#### Work instruction:
Give again the entries below exactly, beginning at the first line and ending at the line with "type = CString *".

BEGIN

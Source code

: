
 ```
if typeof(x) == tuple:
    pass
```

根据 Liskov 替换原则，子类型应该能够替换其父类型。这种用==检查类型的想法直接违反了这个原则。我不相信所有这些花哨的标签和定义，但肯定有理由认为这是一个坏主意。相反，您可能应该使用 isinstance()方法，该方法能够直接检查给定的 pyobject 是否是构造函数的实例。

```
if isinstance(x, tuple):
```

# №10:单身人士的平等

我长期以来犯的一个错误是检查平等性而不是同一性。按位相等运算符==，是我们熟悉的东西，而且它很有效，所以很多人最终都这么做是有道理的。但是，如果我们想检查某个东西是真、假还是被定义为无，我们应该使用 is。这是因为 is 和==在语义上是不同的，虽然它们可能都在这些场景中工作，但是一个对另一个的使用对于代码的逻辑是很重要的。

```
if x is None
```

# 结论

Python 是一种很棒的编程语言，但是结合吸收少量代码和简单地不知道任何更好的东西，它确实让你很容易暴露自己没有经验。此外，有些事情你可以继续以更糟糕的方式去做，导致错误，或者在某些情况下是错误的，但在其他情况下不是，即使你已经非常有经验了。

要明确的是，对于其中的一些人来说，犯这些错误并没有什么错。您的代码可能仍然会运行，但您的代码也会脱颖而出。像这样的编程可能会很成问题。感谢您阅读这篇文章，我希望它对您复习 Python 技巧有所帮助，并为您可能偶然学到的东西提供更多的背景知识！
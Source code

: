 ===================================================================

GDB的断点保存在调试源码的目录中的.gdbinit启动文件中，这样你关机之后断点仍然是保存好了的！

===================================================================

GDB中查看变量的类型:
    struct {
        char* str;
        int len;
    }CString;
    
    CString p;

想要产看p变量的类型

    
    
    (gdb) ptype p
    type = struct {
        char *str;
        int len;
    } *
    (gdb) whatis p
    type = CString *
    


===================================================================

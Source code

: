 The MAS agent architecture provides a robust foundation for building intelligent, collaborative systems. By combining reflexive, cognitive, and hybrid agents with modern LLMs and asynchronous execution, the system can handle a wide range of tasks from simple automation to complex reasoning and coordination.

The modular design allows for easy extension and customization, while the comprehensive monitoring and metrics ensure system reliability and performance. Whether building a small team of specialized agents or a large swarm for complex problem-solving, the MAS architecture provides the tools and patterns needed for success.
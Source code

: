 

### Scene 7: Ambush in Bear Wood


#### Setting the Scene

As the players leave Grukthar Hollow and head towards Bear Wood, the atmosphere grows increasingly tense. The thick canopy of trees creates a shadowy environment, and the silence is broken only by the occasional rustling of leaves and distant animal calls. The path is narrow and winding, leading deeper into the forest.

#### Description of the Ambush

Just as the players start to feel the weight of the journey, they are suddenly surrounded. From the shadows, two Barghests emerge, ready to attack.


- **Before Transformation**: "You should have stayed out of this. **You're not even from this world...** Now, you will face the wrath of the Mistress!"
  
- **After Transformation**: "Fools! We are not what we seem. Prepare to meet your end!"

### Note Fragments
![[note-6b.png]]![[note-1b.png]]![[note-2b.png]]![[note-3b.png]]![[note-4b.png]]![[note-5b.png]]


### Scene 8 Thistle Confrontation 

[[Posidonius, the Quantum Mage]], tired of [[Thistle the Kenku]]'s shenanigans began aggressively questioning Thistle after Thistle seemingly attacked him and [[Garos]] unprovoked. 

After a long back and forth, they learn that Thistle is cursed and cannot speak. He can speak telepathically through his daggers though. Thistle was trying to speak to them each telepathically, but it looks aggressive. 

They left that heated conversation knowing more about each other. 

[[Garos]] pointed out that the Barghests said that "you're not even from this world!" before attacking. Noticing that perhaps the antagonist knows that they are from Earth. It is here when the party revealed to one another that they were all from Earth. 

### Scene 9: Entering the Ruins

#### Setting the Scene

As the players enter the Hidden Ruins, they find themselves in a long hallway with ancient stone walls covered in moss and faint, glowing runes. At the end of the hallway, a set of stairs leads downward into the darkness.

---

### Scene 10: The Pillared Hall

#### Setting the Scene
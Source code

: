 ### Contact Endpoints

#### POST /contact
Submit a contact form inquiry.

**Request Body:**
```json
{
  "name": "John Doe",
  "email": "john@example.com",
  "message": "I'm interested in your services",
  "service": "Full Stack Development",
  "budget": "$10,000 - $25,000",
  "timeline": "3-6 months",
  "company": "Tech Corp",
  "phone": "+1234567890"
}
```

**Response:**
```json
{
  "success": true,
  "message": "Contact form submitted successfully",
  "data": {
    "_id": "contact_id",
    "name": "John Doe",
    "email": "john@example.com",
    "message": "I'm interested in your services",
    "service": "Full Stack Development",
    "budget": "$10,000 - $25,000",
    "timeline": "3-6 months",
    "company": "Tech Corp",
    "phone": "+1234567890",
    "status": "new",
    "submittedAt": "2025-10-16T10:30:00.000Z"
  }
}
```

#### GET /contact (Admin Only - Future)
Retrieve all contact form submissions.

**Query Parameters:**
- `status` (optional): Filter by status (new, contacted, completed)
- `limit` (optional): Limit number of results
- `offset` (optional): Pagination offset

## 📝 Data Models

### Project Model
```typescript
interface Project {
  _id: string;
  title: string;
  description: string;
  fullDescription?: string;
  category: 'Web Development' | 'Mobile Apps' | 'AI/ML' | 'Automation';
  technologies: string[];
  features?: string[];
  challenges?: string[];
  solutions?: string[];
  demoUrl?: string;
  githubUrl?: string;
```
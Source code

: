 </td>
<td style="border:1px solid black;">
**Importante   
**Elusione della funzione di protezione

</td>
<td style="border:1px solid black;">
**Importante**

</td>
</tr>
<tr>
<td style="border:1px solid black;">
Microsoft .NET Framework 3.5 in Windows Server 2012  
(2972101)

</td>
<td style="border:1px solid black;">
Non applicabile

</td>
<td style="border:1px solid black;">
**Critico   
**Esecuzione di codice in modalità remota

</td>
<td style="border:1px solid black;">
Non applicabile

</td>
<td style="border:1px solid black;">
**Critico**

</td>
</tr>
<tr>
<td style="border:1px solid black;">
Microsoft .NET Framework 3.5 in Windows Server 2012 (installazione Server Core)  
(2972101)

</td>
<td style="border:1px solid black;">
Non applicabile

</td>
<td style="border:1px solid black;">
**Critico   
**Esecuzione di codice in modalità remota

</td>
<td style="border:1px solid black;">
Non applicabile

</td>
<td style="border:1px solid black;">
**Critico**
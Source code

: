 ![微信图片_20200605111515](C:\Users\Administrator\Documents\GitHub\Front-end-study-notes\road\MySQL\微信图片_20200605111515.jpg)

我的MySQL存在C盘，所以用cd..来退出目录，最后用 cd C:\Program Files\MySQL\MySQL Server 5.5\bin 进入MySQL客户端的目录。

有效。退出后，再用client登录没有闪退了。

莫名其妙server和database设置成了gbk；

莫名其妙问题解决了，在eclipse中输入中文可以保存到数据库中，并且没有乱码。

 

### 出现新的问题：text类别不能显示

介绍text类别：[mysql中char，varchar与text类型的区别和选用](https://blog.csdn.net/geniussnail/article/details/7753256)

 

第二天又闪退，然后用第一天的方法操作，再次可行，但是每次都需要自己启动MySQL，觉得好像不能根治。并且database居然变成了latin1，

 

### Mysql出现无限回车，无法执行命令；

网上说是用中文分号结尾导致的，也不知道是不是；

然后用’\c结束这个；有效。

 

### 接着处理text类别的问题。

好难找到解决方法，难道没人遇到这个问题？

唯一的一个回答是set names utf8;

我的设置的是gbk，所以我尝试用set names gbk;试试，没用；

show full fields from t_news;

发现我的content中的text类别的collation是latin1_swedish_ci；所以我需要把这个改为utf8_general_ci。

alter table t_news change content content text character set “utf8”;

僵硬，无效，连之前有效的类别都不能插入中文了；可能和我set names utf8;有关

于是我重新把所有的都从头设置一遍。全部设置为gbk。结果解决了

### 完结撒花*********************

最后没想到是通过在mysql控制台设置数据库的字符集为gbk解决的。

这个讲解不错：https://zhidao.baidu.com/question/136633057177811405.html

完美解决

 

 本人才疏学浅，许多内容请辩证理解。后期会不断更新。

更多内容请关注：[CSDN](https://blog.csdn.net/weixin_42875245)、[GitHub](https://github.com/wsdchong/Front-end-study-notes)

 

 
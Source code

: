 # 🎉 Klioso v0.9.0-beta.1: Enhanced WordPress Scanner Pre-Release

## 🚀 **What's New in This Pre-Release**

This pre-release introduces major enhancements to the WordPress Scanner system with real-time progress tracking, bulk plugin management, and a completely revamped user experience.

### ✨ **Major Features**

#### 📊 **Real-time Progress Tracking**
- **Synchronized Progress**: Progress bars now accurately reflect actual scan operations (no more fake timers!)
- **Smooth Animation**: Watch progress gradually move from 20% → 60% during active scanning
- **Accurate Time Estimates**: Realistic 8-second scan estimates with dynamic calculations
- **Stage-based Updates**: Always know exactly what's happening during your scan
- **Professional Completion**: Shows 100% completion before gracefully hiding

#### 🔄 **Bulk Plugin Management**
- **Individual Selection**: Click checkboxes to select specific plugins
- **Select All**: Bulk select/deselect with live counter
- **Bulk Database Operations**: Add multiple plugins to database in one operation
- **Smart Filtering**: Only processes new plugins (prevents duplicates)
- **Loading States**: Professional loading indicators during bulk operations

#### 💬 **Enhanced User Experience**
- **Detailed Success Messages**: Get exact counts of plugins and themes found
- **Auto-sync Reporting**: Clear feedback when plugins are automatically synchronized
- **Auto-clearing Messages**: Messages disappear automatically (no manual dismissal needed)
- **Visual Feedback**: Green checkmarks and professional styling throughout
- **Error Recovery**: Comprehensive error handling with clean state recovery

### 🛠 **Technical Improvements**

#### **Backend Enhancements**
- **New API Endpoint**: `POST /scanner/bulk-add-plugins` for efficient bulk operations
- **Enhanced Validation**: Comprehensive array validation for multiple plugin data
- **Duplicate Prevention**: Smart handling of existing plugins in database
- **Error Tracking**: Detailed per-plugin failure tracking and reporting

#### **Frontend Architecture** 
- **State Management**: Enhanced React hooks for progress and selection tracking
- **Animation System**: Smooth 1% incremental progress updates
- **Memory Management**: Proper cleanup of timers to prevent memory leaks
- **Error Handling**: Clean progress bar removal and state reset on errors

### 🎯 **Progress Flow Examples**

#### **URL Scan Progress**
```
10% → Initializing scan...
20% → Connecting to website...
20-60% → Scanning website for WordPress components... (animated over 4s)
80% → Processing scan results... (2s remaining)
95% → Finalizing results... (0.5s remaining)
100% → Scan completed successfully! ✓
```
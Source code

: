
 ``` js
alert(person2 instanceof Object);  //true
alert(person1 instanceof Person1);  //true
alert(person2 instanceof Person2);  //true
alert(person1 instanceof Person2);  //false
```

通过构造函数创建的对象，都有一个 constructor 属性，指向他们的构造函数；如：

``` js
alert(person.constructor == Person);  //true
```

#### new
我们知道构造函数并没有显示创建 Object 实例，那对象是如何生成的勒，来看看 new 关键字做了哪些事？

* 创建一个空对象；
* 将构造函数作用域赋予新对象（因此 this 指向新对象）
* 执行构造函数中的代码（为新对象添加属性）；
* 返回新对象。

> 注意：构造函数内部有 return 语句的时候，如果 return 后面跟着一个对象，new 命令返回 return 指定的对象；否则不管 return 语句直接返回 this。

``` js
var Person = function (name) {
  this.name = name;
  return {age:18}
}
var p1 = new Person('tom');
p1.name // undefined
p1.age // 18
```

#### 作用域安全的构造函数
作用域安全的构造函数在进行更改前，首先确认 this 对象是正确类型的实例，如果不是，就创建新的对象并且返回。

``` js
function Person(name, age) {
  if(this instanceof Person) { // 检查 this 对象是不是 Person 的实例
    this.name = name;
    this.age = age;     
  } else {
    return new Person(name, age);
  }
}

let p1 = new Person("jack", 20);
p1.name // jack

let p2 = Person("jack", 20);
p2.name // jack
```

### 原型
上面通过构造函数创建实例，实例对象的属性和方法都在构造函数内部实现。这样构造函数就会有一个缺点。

END

#### Result for this exercise:
Source code

:
 ```
if typeof(x) == tuple:
    pass
```

根据 Liskov 替换原则，子类型应该能够替换其父类型。这种用==检查类型的想法直接违反了这个原则。我不相信所有这些花哨的标签和定义，但肯定有理由认为这是一个坏主意。相反，您可能应该使用 isinstance()方法，该方法能够直接检查给定的 pyobject 是否是构造函数的实例。

```
if isinstance(x, tuple):
```

# №10:单身人士的平等

我长期以来犯的一个错误是检查平等性而不是同一性。按位相等运算符==，是我们熟悉的东西，而且它很有效，所以很多人最终都这么做是有道理的。但是，如果我们想检查某个东西是真、假还是被定义为无，我们应该使用 is。这是因为 is 和==在语义上是不同的，虽然它们可能都在这些场景中工作，但是一个对另一个的使用对于代码的逻辑是很重要的。

```
if x is None
```

# 结论

Python 是一种很棒的编程语言，但是结合吸收少量代码和简单地不知道任何更好的东西，它确实让你很容易暴露自己没有经验。此外，有些事情你可以继续以更糟糕的方式去做，导致错误，或者在某些情况下是错误的，但在其他情况下不是，即使你已经非常有经验了。

要明确的是，对于其中的一些人来说，犯这些错误并没有什么错。您的代码可能仍然会运行，但您的代码也会脱颖而出。像这样的编程可能会很成问题。感谢您阅读这篇文章，我希望它对您复习 Python 技巧有所帮助，并为您可能偶然学到的东西提供更多的背景知识！
Source code

: ===================================================================

GDB的断点保存在调试源码的目录中的.gdbinit启动文件中，这样你关机之后断点仍然是保存好了的！

===================================================================

GDB中查看变量的类型:
    struct {
        char* str;
        int len;
    }CString;
    
    CString p;

想要产看p变量的类型

    
    
    (gdb) ptype p
    type = struct {
        char *str;
        int len;
    } *
    (gdb) whatis p
    type = CString *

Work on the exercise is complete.